[Start of section]

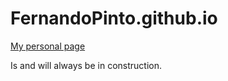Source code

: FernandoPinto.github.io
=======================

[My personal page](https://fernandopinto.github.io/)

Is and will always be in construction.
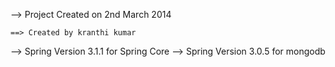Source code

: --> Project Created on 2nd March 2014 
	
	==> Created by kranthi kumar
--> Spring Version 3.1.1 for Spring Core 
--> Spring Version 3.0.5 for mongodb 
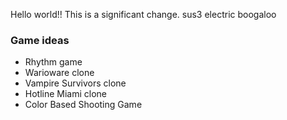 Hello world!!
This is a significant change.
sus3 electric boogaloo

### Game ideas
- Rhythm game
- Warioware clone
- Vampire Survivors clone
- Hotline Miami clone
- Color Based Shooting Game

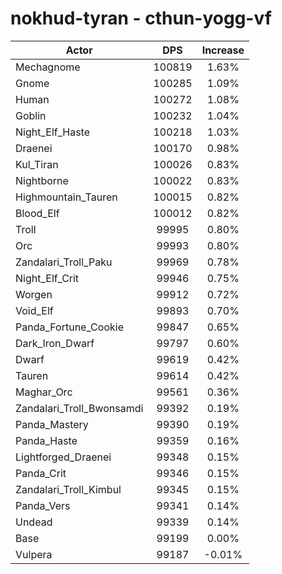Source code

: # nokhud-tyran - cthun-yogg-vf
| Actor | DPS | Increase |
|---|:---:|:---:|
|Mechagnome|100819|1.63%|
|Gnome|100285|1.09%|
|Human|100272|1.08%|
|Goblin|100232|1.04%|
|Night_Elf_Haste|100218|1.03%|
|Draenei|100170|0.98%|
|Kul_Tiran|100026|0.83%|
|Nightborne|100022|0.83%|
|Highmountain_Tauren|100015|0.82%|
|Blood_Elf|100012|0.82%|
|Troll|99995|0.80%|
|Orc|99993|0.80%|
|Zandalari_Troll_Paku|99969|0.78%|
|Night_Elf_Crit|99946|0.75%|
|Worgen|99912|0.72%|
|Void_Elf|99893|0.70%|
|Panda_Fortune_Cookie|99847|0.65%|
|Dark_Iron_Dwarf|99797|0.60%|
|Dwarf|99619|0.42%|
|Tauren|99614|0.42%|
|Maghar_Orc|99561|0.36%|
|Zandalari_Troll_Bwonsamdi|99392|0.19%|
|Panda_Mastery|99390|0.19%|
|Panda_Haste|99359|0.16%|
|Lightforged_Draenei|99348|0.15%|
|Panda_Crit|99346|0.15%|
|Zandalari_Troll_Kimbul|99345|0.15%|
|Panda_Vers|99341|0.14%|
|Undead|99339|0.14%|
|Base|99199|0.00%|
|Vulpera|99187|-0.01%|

[End of section]

Assignment :: Your answer must be the lines from the line containing "- Hotline Miami clone" through the final line of the data, written out exactly, both ends included and pictures left out.

Solution for this exercise ::
- Hotline Miami clone
- Color Based Shooting Game

Source code

: # nokhud-tyran - cthun-yogg-vf
| Actor | DPS | Increase |
|---|:---:|:---:|
|Mechagnome|100819|1.63%|
|Gnome|100285|1.09%|
|Human|100272|1.08%|
|Goblin|100232|1.04%|
|Night_Elf_Haste|100218|1.03%|
|Draenei|100170|0.98%|
|Kul_Tiran|100026|0.83%|
|Nightborne|100022|0.83%|
|Highmountain_Tauren|100015|0.82%|
|Blood_Elf|100012|0.82%|
|Troll|99995|0.80%|
|Orc|99993|0.80%|
|Zandalari_Troll_Paku|99969|0.78%|
|Night_Elf_Crit|99946|0.75%|
|Worgen|99912|0.72%|
|Void_Elf|99893|0.70%|
|Panda_Fortune_Cookie|99847|0.65%|
|Dark_Iron_Dwarf|99797|0.60%|
|Dwarf|99619|0.42%|
|Tauren|99614|0.42%|
|Maghar_Orc|99561|0.36%|
|Zandalari_Troll_Bwonsamdi|99392|0.19%|
|Panda_Mastery|99390|0.19%|
|Panda_Haste|99359|0.16%|
|Lightforged_Draenei|99348|0.15%|
|Panda_Crit|99346|0.15%|
|Zandalari_Troll_Kimbul|99345|0.15%|
|Panda_Vers|99341|0.14%|
|Undead|99339|0.14%|
|Base|99199|0.00%|
|Vulpera|99187|-0.01%|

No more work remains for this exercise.